> _PROBLEM REQUIREMENTS_
Provide the data again exactly, including every line that follows.

Saved entries

■ ■ ■ ■ ■

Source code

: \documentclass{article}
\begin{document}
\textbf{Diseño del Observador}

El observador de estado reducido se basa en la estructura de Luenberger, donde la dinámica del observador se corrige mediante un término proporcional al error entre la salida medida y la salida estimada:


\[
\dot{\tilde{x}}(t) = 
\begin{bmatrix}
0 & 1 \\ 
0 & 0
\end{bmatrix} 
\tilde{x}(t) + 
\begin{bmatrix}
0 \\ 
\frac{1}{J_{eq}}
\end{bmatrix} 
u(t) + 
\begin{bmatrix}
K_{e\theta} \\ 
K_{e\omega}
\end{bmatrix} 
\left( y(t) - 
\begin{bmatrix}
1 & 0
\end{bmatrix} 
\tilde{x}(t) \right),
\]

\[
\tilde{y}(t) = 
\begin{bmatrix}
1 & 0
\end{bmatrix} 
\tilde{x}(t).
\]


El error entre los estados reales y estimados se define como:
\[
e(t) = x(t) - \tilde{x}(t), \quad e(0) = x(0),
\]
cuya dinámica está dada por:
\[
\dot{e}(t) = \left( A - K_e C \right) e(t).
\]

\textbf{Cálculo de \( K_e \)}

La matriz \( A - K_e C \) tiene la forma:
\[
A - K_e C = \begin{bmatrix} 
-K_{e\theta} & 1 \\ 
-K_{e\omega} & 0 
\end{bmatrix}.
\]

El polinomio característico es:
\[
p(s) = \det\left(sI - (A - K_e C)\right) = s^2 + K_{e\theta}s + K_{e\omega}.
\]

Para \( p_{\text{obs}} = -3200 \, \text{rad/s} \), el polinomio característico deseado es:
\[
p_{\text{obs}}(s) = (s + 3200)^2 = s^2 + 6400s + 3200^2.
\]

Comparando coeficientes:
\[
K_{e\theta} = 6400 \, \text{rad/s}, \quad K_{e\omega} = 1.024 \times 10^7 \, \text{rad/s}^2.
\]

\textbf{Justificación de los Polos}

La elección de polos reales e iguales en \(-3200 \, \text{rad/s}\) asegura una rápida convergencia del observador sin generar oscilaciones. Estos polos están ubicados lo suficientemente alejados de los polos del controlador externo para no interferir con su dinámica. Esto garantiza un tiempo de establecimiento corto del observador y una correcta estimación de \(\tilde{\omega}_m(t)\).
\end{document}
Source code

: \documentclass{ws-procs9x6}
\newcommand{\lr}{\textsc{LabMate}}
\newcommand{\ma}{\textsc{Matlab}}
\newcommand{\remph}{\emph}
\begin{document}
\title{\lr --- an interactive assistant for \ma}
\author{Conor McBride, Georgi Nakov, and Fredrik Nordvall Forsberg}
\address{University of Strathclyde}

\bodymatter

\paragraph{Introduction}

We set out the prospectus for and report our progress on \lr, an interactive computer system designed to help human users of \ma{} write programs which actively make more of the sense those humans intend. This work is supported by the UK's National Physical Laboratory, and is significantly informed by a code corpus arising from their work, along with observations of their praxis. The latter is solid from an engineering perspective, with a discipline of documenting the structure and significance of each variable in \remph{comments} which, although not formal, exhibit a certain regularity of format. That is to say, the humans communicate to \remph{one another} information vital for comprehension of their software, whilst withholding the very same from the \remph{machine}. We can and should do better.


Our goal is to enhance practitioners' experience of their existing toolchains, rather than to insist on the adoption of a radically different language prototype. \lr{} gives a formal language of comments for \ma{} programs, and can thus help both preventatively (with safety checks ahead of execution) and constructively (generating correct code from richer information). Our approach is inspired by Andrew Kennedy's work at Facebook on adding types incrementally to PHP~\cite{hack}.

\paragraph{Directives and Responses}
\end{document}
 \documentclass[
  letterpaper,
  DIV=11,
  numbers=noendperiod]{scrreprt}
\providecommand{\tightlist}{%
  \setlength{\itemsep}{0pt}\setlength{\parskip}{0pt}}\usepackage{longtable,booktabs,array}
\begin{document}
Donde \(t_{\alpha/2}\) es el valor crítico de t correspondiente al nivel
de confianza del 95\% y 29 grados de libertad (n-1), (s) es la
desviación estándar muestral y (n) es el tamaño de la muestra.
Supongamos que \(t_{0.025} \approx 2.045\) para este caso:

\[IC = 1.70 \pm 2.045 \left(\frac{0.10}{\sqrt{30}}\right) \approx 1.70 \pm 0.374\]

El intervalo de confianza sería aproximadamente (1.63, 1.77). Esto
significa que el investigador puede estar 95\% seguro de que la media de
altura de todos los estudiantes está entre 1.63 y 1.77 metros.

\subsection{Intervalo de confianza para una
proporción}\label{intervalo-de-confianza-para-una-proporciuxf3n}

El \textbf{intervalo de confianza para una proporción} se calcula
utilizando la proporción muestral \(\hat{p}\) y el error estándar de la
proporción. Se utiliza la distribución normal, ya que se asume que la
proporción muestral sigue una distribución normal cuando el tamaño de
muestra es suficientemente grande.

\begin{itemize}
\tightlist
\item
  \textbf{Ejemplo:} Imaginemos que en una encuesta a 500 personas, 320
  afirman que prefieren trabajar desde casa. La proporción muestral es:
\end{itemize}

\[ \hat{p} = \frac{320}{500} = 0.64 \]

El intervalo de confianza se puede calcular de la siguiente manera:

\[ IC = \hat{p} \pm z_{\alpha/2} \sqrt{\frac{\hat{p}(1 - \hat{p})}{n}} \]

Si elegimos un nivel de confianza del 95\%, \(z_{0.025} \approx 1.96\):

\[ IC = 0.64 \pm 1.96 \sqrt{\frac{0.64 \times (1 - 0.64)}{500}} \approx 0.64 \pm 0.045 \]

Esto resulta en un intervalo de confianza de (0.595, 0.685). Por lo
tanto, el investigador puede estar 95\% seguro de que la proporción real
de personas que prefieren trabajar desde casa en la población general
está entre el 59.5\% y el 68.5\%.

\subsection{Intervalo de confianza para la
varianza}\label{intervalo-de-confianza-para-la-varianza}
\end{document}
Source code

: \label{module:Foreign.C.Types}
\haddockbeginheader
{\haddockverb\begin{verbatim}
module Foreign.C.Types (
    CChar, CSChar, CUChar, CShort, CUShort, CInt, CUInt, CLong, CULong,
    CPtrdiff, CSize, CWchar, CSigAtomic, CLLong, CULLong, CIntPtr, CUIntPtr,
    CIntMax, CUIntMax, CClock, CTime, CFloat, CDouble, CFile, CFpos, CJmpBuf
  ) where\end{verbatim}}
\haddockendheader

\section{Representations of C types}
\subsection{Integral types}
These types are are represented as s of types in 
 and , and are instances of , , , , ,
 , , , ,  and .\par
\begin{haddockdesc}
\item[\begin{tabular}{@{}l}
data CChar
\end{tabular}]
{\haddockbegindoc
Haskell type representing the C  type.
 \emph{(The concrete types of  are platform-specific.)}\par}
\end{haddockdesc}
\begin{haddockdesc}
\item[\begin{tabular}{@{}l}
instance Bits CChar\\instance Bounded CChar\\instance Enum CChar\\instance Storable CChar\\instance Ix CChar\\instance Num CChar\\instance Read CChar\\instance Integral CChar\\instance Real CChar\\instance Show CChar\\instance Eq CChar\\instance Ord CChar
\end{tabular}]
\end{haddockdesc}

■ ■ ■ ■ ■

> _FINAL ANSWER_
Source code

: \documentclass{article}
\begin{document}
\textbf{Diseño del Observador}

El observador de estado reducido se basa en la estructura de Luenberger, donde la dinámica del observador se corrige mediante un término proporcional al error entre la salida medida y la salida estimada:


\[
\dot{\tilde{x}}(t) = 
\begin{bmatrix}
0 & 1 \\ 
0 & 0
\end{bmatrix} 
\tilde{x}(t) + 
\begin{bmatrix}
0 \\ 
\frac{1}{J_{eq}}
\end{bmatrix} 
u(t) + 
\begin{bmatrix}
K_{e\theta} \\ 
K_{e\omega}
\end{bmatrix} 
\left( y(t) - 
\begin{bmatrix}
1 & 0
\end{bmatrix} 
\tilde{x}(t) \right),
\]

\[
\tilde{y}(t) = 
\begin{bmatrix}
1 & 0
\end{bmatrix} 
\tilde{x}(t).
\]


El error entre los estados reales y estimados se define como:
\[
e(t) = x(t) - \tilde{x}(t), \quad e(0) = x(0),
\]
cuya dinámica está dada por:
\[
\dot{e}(t) = \left( A - K_e C \right) e(t).
\]

\textbf{Cálculo de \( K_e \)}

La matriz \( A - K_e C \) tiene la forma:
\[
A - K_e C = \begin{bmatrix} 
-K_{e\theta} & 1 \\ 
-K_{e\omega} & 0 
\end{bmatrix}.
\]

El polinomio característico es:
\[
p(s) = \det\left(sI - (A - K_e C)\right) = s^2 + K_{e\theta}s + K_{e\omega}.
\]

Para \( p_{\text{obs}} = -3200 \, \text{rad/s} \), el polinomio característico deseado es:
\[
p_{\text{obs}}(s) = (s + 3200)^2 = s^2 + 6400s + 3200^2.
\]

Comparando coeficientes:
\[
K_{e\theta} = 6400 \, \text{rad/s}, \quad K_{e\omega} = 1.024 \times 10^7 \, \text{rad/s}^2.
\]

\textbf{Justificación de los Polos}

La elección de polos reales e iguales en \(-3200 \, \text{rad/s}\) asegura una rápida convergencia del observador sin generar oscilaciones. Estos polos están ubicados lo suficientemente alejados de los polos del controlador externo para no interferir con su dinámica. Esto garantiza un tiempo de establecimiento corto del observador y una correcta estimación de \(\tilde{\omega}_m(t)\).
\end{document}
Source code

: \documentclass{ws-procs9x6}
\newcommand{\lr}{\textsc{LabMate}}
\newcommand{\ma}{\textsc{Matlab}}
\newcommand{\remph}{\emph}
\begin{document}
\title{\lr --- an interactive assistant for \ma}
\author{Conor McBride, Georgi Nakov, and Fredrik Nordvall Forsberg}
\address{University of Strathclyde}

\bodymatter

\paragraph{Introduction}

We set out the prospectus for and report our progress on \lr, an interactive computer system designed to help human users of \ma{} write programs which actively make more of the sense those humans intend. This work is supported by the UK's National Physical Laboratory, and is significantly informed by a code corpus arising from their work, along with observations of their praxis. The latter is solid from an engineering perspective, with a discipline of documenting the structure and significance of each variable in \remph{comments} which, although not formal, exhibit a certain regularity of format. That is to say, the humans communicate to \remph{one another} information vital for comprehension of their software, whilst withholding the very same from the \remph{machine}. We can and should do better.


Our goal is to enhance practitioners' experience of their existing toolchains, rather than to insist on the adoption of a radically different language prototype. \lr{} gives a formal language of comments for \ma{} programs, and can thus help both preventatively (with safety checks ahead of execution) and constructively (generating correct code from richer information). Our approach is inspired by Andrew Kennedy's work at Facebook on adding types incrementally to PHP~\cite{hack}.

\paragraph{Directives and Responses}
\end{document}
 \documentclass[
  letterpaper,
  DIV=11,
  numbers=noendperiod]{scrreprt}
\providecommand{\tightlist}{%
  \setlength{\itemsep}{0pt}\setlength{\parskip}{0pt}}\usepackage{longtable,booktabs,array}
\begin{document}
Donde \(t_{\alpha/2}\) es el valor crítico de t correspondiente al nivel
de confianza del 95\% y 29 grados de libertad (n-1), (s) es la
desviación estándar muestral y (n) es el tamaño de la muestra.
Supongamos que \(t_{0.025} \approx 2.045\) para este caso:

\[IC = 1.70 \pm 2.045 \left(\frac{0.10}{\sqrt{30}}\right) \approx 1.70 \pm 0.374\]

El intervalo de confianza sería aproximadamente (1.63, 1.77). Esto
significa que el investigador puede estar 95\% seguro de que la media de
altura de todos los estudiantes está entre 1.63 y 1.77 metros.

\subsection{Intervalo de confianza para una
proporción}\label{intervalo-de-confianza-para-una-proporciuxf3n}

El \textbf{intervalo de confianza para una proporción} se calcula
utilizando la proporción muestral \(\hat{p}\) y el error estándar de la
proporción. Se utiliza la distribución normal, ya que se asume que la
proporción muestral sigue una distribución normal cuando el tamaño de
muestra es suficientemente grande.

\begin{itemize}
\tightlist
\item
  \textbf{Ejemplo:} Imaginemos que en una encuesta a 500 personas, 320
  afirman que prefieren trabajar desde casa. La proporción muestral es:
\end{itemize}

\[ \hat{p} = \frac{320}{500} = 0.64 \]

El intervalo de confianza se puede calcular de la siguiente manera:

\[ IC = \hat{p} \pm z_{\alpha/2} \sqrt{\frac{\hat{p}(1 - \hat{p})}{n}} \]

Si elegimos un nivel de confianza del 95\%, \(z_{0.025} \approx 1.96\):

\[ IC = 0.64 \pm 1.96 \sqrt{\frac{0.64 \times (1 - 0.64)}{500}} \approx 0.64 \pm 0.045 \]

Esto resulta en un intervalo de confianza de (0.595, 0.685). Por lo
tanto, el investigador puede estar 95\% seguro de que la proporción real
de personas que prefieren trabajar desde casa en la población general
está entre el 59.5\% y el 68.5\%.

\subsection{Intervalo de confianza para la
varianza}\label{intervalo-de-confianza-para-la-varianza}
\end{document}
Source code

: \label{module:Foreign.C.Types}
\haddockbeginheader
{\haddockverb\begin{verbatim}
module Foreign.C.Types (
    CChar, CSChar, CUChar, CShort, CUShort, CInt, CUInt, CLong, CULong,
    CPtrdiff, CSize, CWchar, CSigAtomic, CLLong, CULLong, CIntPtr, CUIntPtr,
    CIntMax, CUIntMax, CClock, CTime, CFloat, CDouble, CFile, CFpos, CJmpBuf
  ) where\end{verbatim}}
\haddockendheader

\section{Representations of C types}
\subsection{Integral types}
These types are are represented as s of types in 
 and , and are instances of , , , , ,
 , , , ,  and .\par
\begin{haddockdesc}
\item[\begin{tabular}{@{}l}
data CChar
\end{tabular}]
{\haddockbegindoc
Haskell type representing the C  type.
 \emph{(The concrete types of  are platform-specific.)}\par}
\end{haddockdesc}
\begin{haddockdesc}
\item[\begin{tabular}{@{}l}
instance Bits CChar\\instance Bounded CChar\\instance Enum CChar\\instance Storable CChar\\instance Ix CChar\\instance Num CChar\\instance Read CChar\\instance Integral CChar\\instance Real CChar\\instance Show CChar\\instance Eq CChar\\instance Ord CChar
\end{tabular}]
\end{haddockdesc}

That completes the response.